W1: Related work discussion.
A1: We thank the reviewer for the valuable suggestion, and we have updated this in the revised submission. We agree that exploring the integration of SEGA-like approaches in discrete settings could be an interesting direction for future work.
W2 & Q2: Operator definition.
A2: We thank the reviewer for pointing this out, and we have addressed this issue in the revised submission.
W3 & Q4: Comparison with ControlNet.
A3: We thank the reviewer for this valuable suggestion and have added comparisons with ControlNet in Table 7 and Figure 11 in the revised submission. In the original manuscript, we did not include ControlNet for the following reasons:
- Base model differences: ControlNet is built on a continuous diffusion base model (e.g., Stable Diffusion), while our method focuses on discrete diffusion models (e.g., Paella). These fundamental differences make direct comparisons less straightforward.
- Limitations of ControlNet:
While ControlNet offers significant flexibility and controllability for introducing additional conditioning inputs (e.g., skeletons, edges, or depth), it has certain limitations. For instance:- Users often need to manually specify the subject or object to edit, and the success depends on the availability of corresponding detection models (e.g., there might not be a detection model for "dog skeletons").

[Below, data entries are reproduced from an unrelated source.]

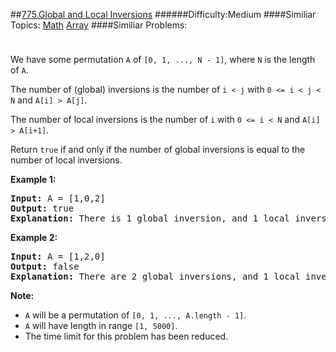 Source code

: ##[775.Global and Local Inversions](https://leetcode.com/problems/global-and-local-inversions/description/ "775.Global and Local Inversions")
######Difficulty:Medium
####Similiar Topics:
  [Math](https://leetcode.com//tag/math)  [Array](https://leetcode.com//tag/array)
####Similiar Problems:

<div class="question-description__3U1T" style="padding-top: 10px;"><div><p>We have some permutation <code>A</code> of <code>[0, 1, ..., N - 1]</code>, where <code>N</code> is the length of <code>A</code>.</p>

<p>The number of (global) inversions is the number of <code>i &lt; j</code> with <code>0 &lt;= i &lt; j &lt; N</code> and <code>A[i] &gt; A[j]</code>.</p>

<p>The number of local inversions is the number of <code>i</code> with <code>0 &lt;= i &lt; N</code> and <code>A[i] &gt; A[i+1]</code>.</p>

<p>Return <code>true</code>&#160;if and only if the number of global inversions is equal to the number of local inversions.</p>

<p><strong>Example 1:</strong></p>

<pre><strong>Input:</strong> A = [1,0,2]
<strong>Output:</strong> true
<strong>Explanation:</strong> There is 1 global inversion, and 1 local inversion.
</pre>

<p><strong>Example 2:</strong></p>

<pre><strong>Input:</strong> A = [1,2,0]
<strong>Output:</strong> false
<strong>Explanation:</strong> There are 2 global inversions, and 1 local inversion.
</pre>

<p><strong>Note:</strong></p>

<ul>
	<li><code>A</code> will be a permutation of <code>[0, 1, ..., A.length - 1]</code>.</li>
	<li><code>A</code> will have length in range <code>[1, 5000]</code>.</li>
	<li>The time limit for this problem has been reduced.</li>
</ul></div></div><div> </div><div> </div><div> </div><div> </div><div> </div><div> </div><div> </div><div> </div><div> </div><div> </div><div> </div><div> </div><div> </div><div> </div><div> </div><div> </div><div> </div><div> </div><div> </div><div> </div><div> </div><div> </div><div> </div><div> </div><div> </div><div> </div><div> </div><div> </div><div> </div><div> </div><div> </div><div> </div><div> </div><div> </div><div> </div><div> </div><div> </div><div> </div><div> </div><div> </div><div> </div><div> </div><div> </div><div> </div><div> </div><div> </div><div> </div><div> </div><div> </div><div> </div><div> </div><div> </div><div> </div><div> </div><div> </div><div> </div><div> </div><div> </div><div> </div><div> </div><div> </div><div> </div><div> </div><div> </div><div> </div><div> </div><div> </div><div> </div><div> </div><div> </div><div> </div><div> </div><div> </div><div> </div><div> </div><div> </div><div> </div><div> </div><div> </div><div> </div><div> </div><div> </div><div> </div><div> </div><div> </div><div> </div><div> </div><div> </div><div> </div><div> </div><div> </div><div> </div><div> </div><div> </div><div> </div><div> </div><div> </div><div> </div><div> </div><div> </div><div> </div><div> </div><div> </div><div> </div><div> </div><div> </div><div> </div><div> </div><div> </div><div> </div><div> </div><div> </div> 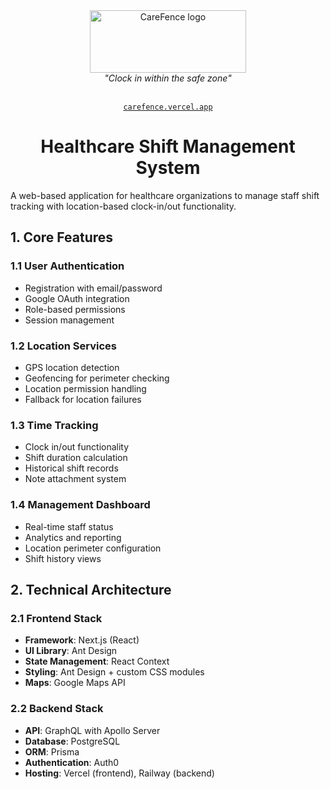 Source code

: <div align="center">
  <img src="https://github.com/user-attachments/assets/0ad9fbb7-d943-4bc8-becb-ea6f437c44a6" alt="CareFence logo" height="100" width="250" />
</div>
<div align="center">
  <i>"Clock in within the safe zone"</i>
</div>
<br />
<div align="center">
  
  [`carefence.vercel.app`](https://carefence.vercel.app)
</div>

<div align="center"> 
  <h1>Healthcare Shift Management System</h1>
</div>

<p>A web-based application for healthcare organizations to manage staff shift tracking with location-based clock-in/out functionality.</p>

## 1. Core Features
### 1.1 User Authentication
- Registration with email/password
- Google OAuth integration
- Role-based permissions
- Session management

### 1.2 Location Services
- GPS location detection
- Geofencing for perimeter checking
- Location permission handling
- Fallback for location failures

### 1.3 Time Tracking
- Clock in/out functionality
- Shift duration calculation
- Historical shift records
- Note attachment system

### 1.4 Management Dashboard
- Real-time staff status
- Analytics and reporting
- Location perimeter configuration
- Shift history views


## 2. Technical Architecture

### 2.1 Frontend Stack
- **Framework**: Next.js (React)
- **UI Library**: Ant Design
- **State Management**: React Context
- **Styling**: Ant Design + custom CSS modules
- **Maps**: Google Maps API

### 2.2 Backend Stack
- **API**: GraphQL with Apollo Server
- **Database**: PostgreSQL
- **ORM**: Prisma
- **Authentication**: Auth0
- **Hosting**: Vercel (frontend), Railway (backend)
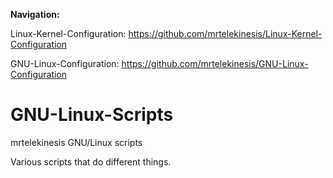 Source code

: **Navigation:**

Linux-Kernel-Configuration: https://github.com/mrtelekinesis/Linux-Kernel-Configuration
 
GNU-Linux-Configuration: https://github.com/mrtelekinesis/GNU-Linux-Configuration

# GNU-Linux-Scripts
mrtelekinesis GNU/Linux scripts

Various scripts that do different things.

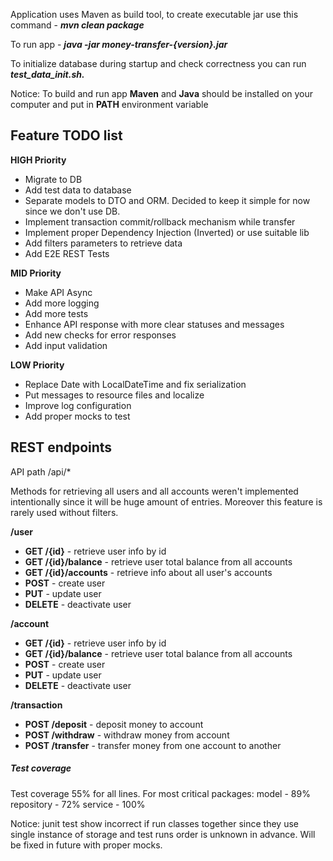 Application uses Maven as build tool, to create executable jar use this command - ***mvn clean package***

To run app - ***java -jar money-transfer-{version}.jar***

To initialize database during startup and check correctness you can run ***test_data_init.sh.***

Notice: To build and run app **Maven** and **Java** should be installed on your computer and put in **PATH** environment variable


## Feature TODO list

**HIGH Priority**
- Migrate to DB
- Add test data to database
- Separate models to DTO and ORM. Decided to keep it simple for now since we don't use DB.
- Implement transaction commit/rollback mechanism while transfer
- Implement proper Dependency Injection (Inverted) or use suitable lib
- Add filters parameters to retrieve data
- Add E2E REST Tests

**MID Priority**
- Make API Async
- Add more logging
- Add more tests
- Enhance API response with more clear statuses and messages
- Add new checks for error responses
- Add input validation


**LOW Priority**
- Replace Date with LocalDateTime and fix serialization
- Put messages to resource files and localize
- Improve log configuration
- Add proper mocks to test

## REST endpoints
API path /api/*

Methods for retrieving all users and all accounts weren't implemented intentionally since it will be huge amount of entries.
Moreover this feature is rarely used without filters.

**/user**
-    **GET /{id}** - retrieve user info by id
-    **GET /{id}/balance** - retrieve user total balance from all accounts
-    **GET /{id}/accounts** - retrieve info about all user's accounts
-    **POST** - create user
-    **PUT** - update user
-    **DELETE** - deactivate user

**/account**
-    **GET /{id}** - retrieve user info by id
-    **GET /{id}/balance** - retrieve user total balance from all accounts
-    **POST** - create user
-    **PUT** - update user
-    **DELETE** - deactivate user

**/transaction**
-    **POST /deposit** - deposit money to account
-    **POST /withdraw** - withdraw money from account
-    **POST /transfer** - transfer money from one account to another

##### Test coverage 

Test coverage 55% for all lines.
For most critical packages:
 model - 89%
 repository - 72%
 service - 100%

Notice: junit test show incorrect if run classes together since they use single instance of storage
and test runs order is unknown in advance. Will be fixed in future with proper mocks.
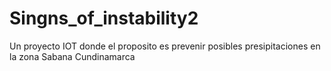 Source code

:# Singns_of_instability2
Un proyecto IOT donde el proposito es prevenir posibles presipitaciones en la zona Sabana Cundinamarca
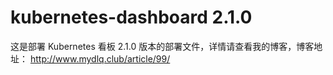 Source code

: # kubernetes-dashboard 2.1.0

这是部署 Kubernetes 看板 2.1.0 版本的部署文件，详情请查看我的博客，博客地址： http://www.mydlq.club/article/99/ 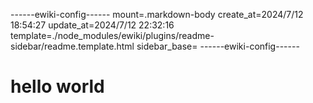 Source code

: ------ewiki-config------
mount=.markdown-body
create_at=2024/7/12 18:54:27
update_at=2024/7/12 22:32:16
template=./node_modules/ewiki/plugins/readme-sidebar/readme.template.html
sidebar_base=
------ewiki-config------

# hello world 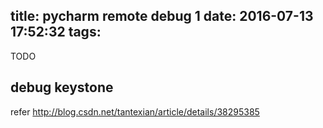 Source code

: title: pycharm remote debug 1
date: 2016-07-13 17:52:32
tags:
---

TODO


## debug keystone
refer
http://blog.csdn.net/tantexian/article/details/38295385
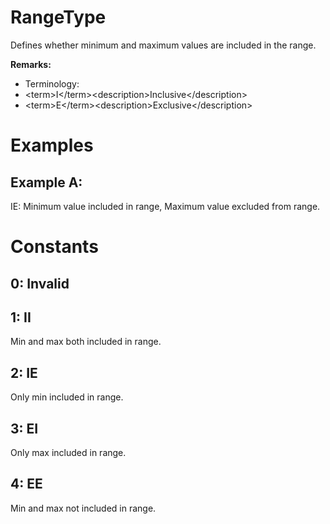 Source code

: # RangeType

Defines whether minimum and maximum values are included in the range.  

**Remarks:**  
* Terminology:  
* &lt;term&gt;I&lt;/term&gt;&lt;description&gt;Inclusive&lt;/description&gt;  
* &lt;term&gt;E&lt;/term&gt;&lt;description&gt;Exclusive&lt;/description&gt;  

# Examples

## Example A:

IE: Minimum value included in range, Maximum value excluded from range.  

# Constants

## 0: Invalid

## 1: II

Min and max both included in range.  

## 2: IE

Only min included in range.  

## 3: EI

Only max included in range.  

## 4: EE

Min and max not included in range.  


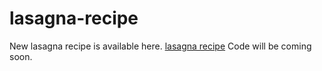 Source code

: # lasagna-recipe
New lasagna recipe is available here. <a href="https://metavideos.com/video/66739817/fruity-sugar-cookie-recipe">lasagna recipe</a>
Code will be coming soon.
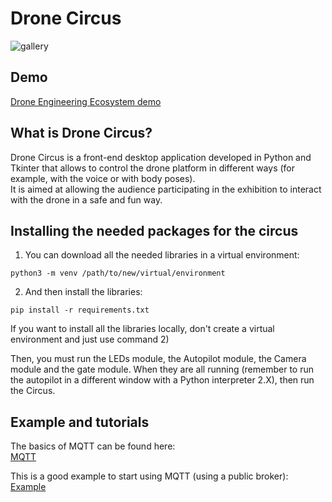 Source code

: # Drone Circus 
![gallery](https://user-images.githubusercontent.com/100842082/209651156-2c3cd627-aecb-4f25-bc12-530bbab7edde.png)

## Demo   
[Drone Engineering Ecosystem demo](https://www.youtube.com/playlist?list=PL64O0POFYjHpXyP-T063RdKRJXuhqgaXY) 

## What is Drone Circus?
Drone Circus is a front-end desktop application developed in Python and Tkinter that allows to control the drone platform in different ways (for example, with the voice or with body poses).  
It is aimed at allowing the audience participating in the exhibition to interact with the drone in a safe and fun way.


## Installing the needed packages for the circus

1) You can download all the needed libraries in a virtual environment:

`python3 -m venv /path/to/new/virtual/environment`

2) And then install the libraries:

`pip install -r requirements.txt`

If you want to install all the libraries locally, don't create a virtual environment and just use command 2)


Then, you must run the LEDs module, the Autopilot module, the Camera module and the gate module.
When they are all running (remember to run the autopilot in a different window with a Python interpreter 2.X),
then run the Circus.


## Example and tutorials

The basics of MQTT can be found here:   
[MQTT](https://www.youtube.com/watch?v=EIxdz-2rhLs)

This is a good example to start using MQTT (using a public broker):    
[Example](https://www.youtube.com/watch?v=kuyCd53AOtg)
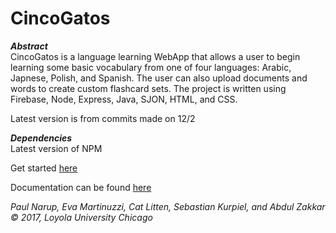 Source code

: 
# CincoGatos

***Abstract***  
CincoGatos is a language learning WebApp that allows a user to begin learning some basic vocabulary from one of four languages: Arabic, Japnese, Polish, and Spanish.  The user can also upload documents and words to create custom flashcard sets.  The project is written using Firebase, Node, Express, Java, SJON, HTML, and CSS.

Latest version is from commits made on 12/2


***Dependencies***  
Latest version of NPM

Get started [here](https://github.com/SebastianKurp/CincoGatos/wiki/How-to-Use-the-Program-and-Get-Started)

Documentation can be found [here](https://github.com/SebastianKurp/CincoGatos/wiki)

_Paul Narup, Eva Martinuzzi, Cat Litten, Sebastian Kurpiel, and Abdul Zakkar © 2017, Loyola University Chicago_
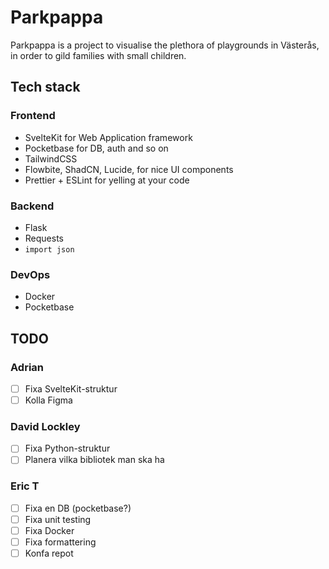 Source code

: # Parkpappa
Parkpappa is a project to visualise the plethora of playgrounds in Västerås, in order to gild families with small children.

## Tech stack
### Frontend
- SvelteKit for Web Application framework
- Pocketbase for DB, auth and so on
- TailwindCSS
- Flowbite, ShadCN, Lucide, for nice UI components
- Prettier + ESLint for yelling at your code

### Backend
- Flask
- Requests
- `import json`

### DevOps
- Docker
- Pocketbase

## TODO

### Adrian
- [ ] Fixa SvelteKit-struktur
- [ ] Kolla Figma

### David Lockley
- [ ] Fixa Python-struktur
- [ ] Planera vilka bibliotek man ska ha

### Eric T
- [ ] Fixa en DB (pocketbase?)
- [ ] Fixa unit testing
- [ ] Fixa Docker
- [ ] Fixa formattering
- [ ] Konfa repot
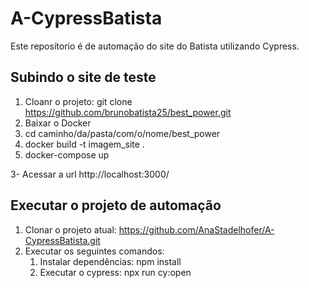 # A-CypressBatista
Este reposítorio é de automação do site do Batista utilizando Cypress.

## Subindo o site de teste

1. Cloanr o projeto: git clone https://github.com/brunobatista25/best_power.git
2. Baixar o Docker
  1. cd caminho/da/pasta/com/o/nome/best_power
  2. docker build -t  imagem_site  .
  3. docker-compose up
     
3- Acessar a url http://localhost:3000/

## Executar o projeto de automação

1. Clonar o projeto atual: https://github.com/AnaStadelhofer/A-CypressBatista.git
2. Executar os seguintes comandos:
   1. Instalar dependências: npm install
   2. Executar o cypress: npx run cy:open


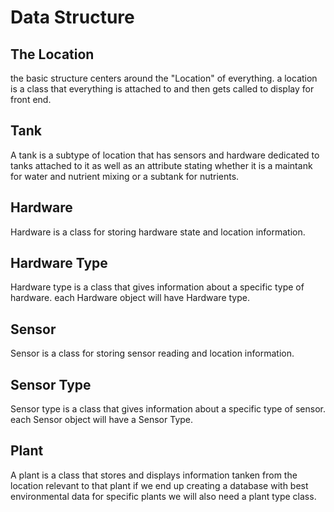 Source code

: # Data Structure

## The Location
the basic structure centers around the "Location" of everything. 
a location is a class that everything is attached to and then gets called to display for front end.

## Tank
A tank is a subtype of location that has sensors and hardware dedicated to tanks attached to it as well as an attribute stating whether it is a maintank for water and nutrient mixing or a subtank for nutrients.

## Hardware
Hardware is a class for storing hardware state and location information.

## Hardware Type
Hardware type is a class that gives information about a specific type of hardware. each Hardware object will have Hardware type.

## Sensor
Sensor is a class for storing sensor reading and location information.

## Sensor Type
Sensor type is a class that gives information about a specific type of sensor. each Sensor object will have a Sensor Type.

## Plant
A plant is a class that stores and displays information tanken from the location relevant to that plant
if we end up creating a database with best environmental data for specific plants we will also need a plant type class.
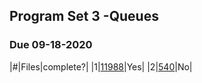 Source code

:## Program Set 3 -Queues
### Due 09-18-2020

|#|Files|complete?|
|1|[11988](https://github.com/ArshiaClare/4883-Programming_Techniques-Clare/tree/master/Assignments/P03/11988)|Yes|
|2|[540](https://github.com/ArshiaClare/4883-Programming_Techniques-Clare/tree/master/Assignments/P03/540)|No|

- It requires dataset collection and pretraining if no pre-trained ControlNet exists for a specific use case.
- It cannot guarantee perfect reconstruction. For example, while it may accurately control the pose of a dog, the generated dog might not resemble the original or specific target (e.g., a cat transformed into a similar-looking dog).
- Scope and intent of our paper:
Our primary objective is to introduce a complementary perspective for discrete diffusion models, expanding the existing toolbox. Importantly, our method and ControlNet are not mutually exclusive but rather complementary. If a ControlNet were developed for discrete models like Paella or VQ-Diffusion, our approach could be seamlessly integrated and used alongside it.
We believe that these clarifications, along with the newly added comparisons, provide a more comprehensive understanding of our method in relation to ControlNet.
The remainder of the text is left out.